Succession Planning in Apparel & Textiles: Building a Leadership Pipeline Before You Need It

As Global Head of Research & Leadership Advisory at JRG Partners, I wrote this guide on succession planning in Apparel & Textiles because the sector’s leadership transition is colliding with a demographic and capability one. The industry’s product and operations leadership is deep while digital, DTC, and sustainability capabilities are newer, concentrating succession risk in the seats the consumer and supply-chain shifts make most critical. Building the pipeline before you need it is no longer optional.

Key Takeaways: Apparel & Textiles Succession Planning in 2026

  • The industry’s product and operations leadership is deep while digital, DTC, and sustainability capabilities are newer, concentrating succession risk in the seats the consumer and supply-chain shifts make most critical.
  • Succession is a multi-year discipline, not an emergency response to a departure.
  • The capabilities the sector now needs may not exist in the traditional internal bench.
  • Boards should map critical-seat succession coverage annually and honestly.
  • External benchmarking of internal candidates prevents the complacency that sinks internal successions.

Why Apparel & Textiles Faces a Succession Challenge

The industry’s product and operations leadership is deep while digital, DTC, and sustainability capabilities are newer, concentrating succession risk in the seats the consumer and supply-chain shifts make most critical. This is compounded by the sector’s transformation: Supply-chain nearshoring, transparency, and resilience have become strategic leadership priorities. Sustainability and circularity demands from consumers and regulators are reshaping materials and operations. The leaders retiring were built for a different industry than the one their successors will run.

Mapping Critical-Seat Exposure

The first step is a truthful readiness grid across critical seats, ready-now, developing, or gap. In Apparel & Textiles, expect Chief Supply Chain Officer, Chief Digital / DTC Officer, and the transition-era roles to show the thinnest coverage, and treat that discomfort as the point rather than a problem with the exercise.

Building the Pipeline

A working pipeline develops internal talent against future-facing capabilities, tests that talent against the external market to keep readiness assessments honest, and keeps warm external relationships for the gaps development alone will not close, three disciplines run in parallel, not sequence.

Emergency Succession: The Plan You Hope Not to Use

Every critical seat needs an interim plan: who steps in, with what authority, for how long, if the incumbent departs suddenly. Boards that have not designated interim successors discover the cost during the worst possible week. The interim plan is separate from, and no substitute for, the permanent pipeline.

Succession planning and external search are two halves of one leadership strategy. The seats where internal succession is unrealistic become tomorrow’s external searches, and starting those relationships early, before the vacancy, is what separates prepared boards from scrambling ones. Our guide to executive search in Apparel & Textiles covers the external side, and our Apparel & Textiles talent trends analysis tracks the demographic and capability shifts driving the challenge.

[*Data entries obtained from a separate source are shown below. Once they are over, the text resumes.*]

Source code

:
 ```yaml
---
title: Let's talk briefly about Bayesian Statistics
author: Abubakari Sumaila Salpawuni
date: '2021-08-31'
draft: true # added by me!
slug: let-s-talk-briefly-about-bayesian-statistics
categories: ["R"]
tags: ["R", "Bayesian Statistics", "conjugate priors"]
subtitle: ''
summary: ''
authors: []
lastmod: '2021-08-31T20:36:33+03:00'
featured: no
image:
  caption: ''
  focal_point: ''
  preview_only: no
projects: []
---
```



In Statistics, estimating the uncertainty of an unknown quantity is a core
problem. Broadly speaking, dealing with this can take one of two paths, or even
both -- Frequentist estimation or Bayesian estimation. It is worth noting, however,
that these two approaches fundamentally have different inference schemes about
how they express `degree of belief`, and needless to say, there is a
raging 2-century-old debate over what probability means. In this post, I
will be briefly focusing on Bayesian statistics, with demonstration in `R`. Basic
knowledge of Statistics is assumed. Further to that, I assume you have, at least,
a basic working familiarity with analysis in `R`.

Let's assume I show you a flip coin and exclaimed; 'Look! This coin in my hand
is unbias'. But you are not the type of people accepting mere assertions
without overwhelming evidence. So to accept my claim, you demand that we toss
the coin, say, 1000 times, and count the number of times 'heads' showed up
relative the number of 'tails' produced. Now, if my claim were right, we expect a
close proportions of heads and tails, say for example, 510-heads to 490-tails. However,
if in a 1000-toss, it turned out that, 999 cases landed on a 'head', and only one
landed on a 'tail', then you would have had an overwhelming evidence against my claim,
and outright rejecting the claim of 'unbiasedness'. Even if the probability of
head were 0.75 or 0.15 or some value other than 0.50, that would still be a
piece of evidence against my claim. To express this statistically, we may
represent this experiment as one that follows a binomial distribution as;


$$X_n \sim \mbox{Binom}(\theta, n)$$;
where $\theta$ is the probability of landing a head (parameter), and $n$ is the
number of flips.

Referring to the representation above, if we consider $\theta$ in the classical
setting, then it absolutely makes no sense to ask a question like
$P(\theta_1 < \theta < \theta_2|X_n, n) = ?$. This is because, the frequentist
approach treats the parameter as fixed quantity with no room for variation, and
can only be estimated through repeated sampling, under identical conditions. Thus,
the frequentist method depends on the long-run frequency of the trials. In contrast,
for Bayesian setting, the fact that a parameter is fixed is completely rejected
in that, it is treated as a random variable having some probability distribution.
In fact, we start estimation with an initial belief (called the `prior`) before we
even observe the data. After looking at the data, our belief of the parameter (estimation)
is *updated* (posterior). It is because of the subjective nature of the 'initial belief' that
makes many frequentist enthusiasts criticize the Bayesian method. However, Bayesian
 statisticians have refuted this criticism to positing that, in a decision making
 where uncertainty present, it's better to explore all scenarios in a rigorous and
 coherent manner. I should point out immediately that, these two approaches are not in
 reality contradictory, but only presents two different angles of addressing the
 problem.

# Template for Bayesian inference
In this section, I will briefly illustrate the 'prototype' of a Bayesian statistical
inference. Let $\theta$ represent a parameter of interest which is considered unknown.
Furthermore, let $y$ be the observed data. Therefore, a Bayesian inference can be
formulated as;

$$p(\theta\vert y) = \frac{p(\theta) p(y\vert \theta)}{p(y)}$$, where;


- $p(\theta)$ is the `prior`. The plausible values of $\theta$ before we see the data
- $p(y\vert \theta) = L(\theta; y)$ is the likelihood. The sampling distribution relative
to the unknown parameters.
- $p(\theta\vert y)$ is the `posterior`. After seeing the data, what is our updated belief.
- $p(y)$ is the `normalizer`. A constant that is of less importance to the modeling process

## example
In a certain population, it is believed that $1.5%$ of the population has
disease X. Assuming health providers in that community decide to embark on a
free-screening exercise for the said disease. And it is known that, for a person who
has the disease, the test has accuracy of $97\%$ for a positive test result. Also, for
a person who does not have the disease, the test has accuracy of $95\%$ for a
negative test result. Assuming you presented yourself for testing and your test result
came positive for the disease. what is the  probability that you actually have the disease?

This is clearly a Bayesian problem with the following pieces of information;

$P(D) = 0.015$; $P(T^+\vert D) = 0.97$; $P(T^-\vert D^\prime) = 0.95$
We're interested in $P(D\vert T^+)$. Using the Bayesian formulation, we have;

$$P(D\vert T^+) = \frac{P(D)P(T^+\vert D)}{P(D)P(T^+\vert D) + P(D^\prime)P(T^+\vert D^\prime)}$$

Frequently Asked Questions

Q: Why is succession planning urgent in Apparel & Textiles?
A: The industry’s product and operations leadership is deep while digital, DTC, and sustainability capabilities are newer, concentrating succession risk in the seats the consumer and supply-chain shifts make most critical.
Q: How far ahead should Apparel & Textiles succession planning start?
A: For C-suite seats, nine to twelve months minimum before a planned transition, and continuously for the development pipeline; emergency interim plans should always be current.
Q: Should Apparel & Textiles successors come from inside or outside?
A: Both: develop internal candidates against future-facing capabilities while benchmarking honestly against the external market, since the sector’s new demands may exceed the internal bench.
Q: What is the biggest succession mistake in Apparel & Textiles?
A: Treating succession as an emergency response rather than a multi-year discipline, and failing to benchmark internal candidates against the external market.

See also Apparel & Textiles executive search guide, Apparel & Textiles top 10 in-demand roles, Apparel & Textiles executive compensation report.

Tanya Gallardo

Managing Director, Executive Search & AI Talent Strategy

Tanya Gallardo is the Managing Director of Executive Search & AI Talent Strategy at JRG Partners, leading C-suite and Board engagements across key growth sectors including Technology, Financial Services, and Manufacturing.

With over 18 years of experience specializing in disruptive technology leadership, Tanya is recognized as a leading authority on talent architecture for future-focused executive roles, such as the Chief AI Officer (CAIO) and Chief Digital Officer (CDO). Her expertise lies in accurately assessing the cultural fit and technical depth required to ensure a high return on investment (ROI) for critical leadership appointments.

Prior to her role at JRG Partners, Tanya held senior roles directing global talent acquisition strategies at a major publicly-traded technology firm, advising on organizational design and succession planning for emerging executive functions. She is a recognized speaker and contributor to industry events, sharing data-driven insights on executive compensation, leadership development, and the measurable business impact of C-suite talent.

Connect with Tanya to discuss your executive search needs.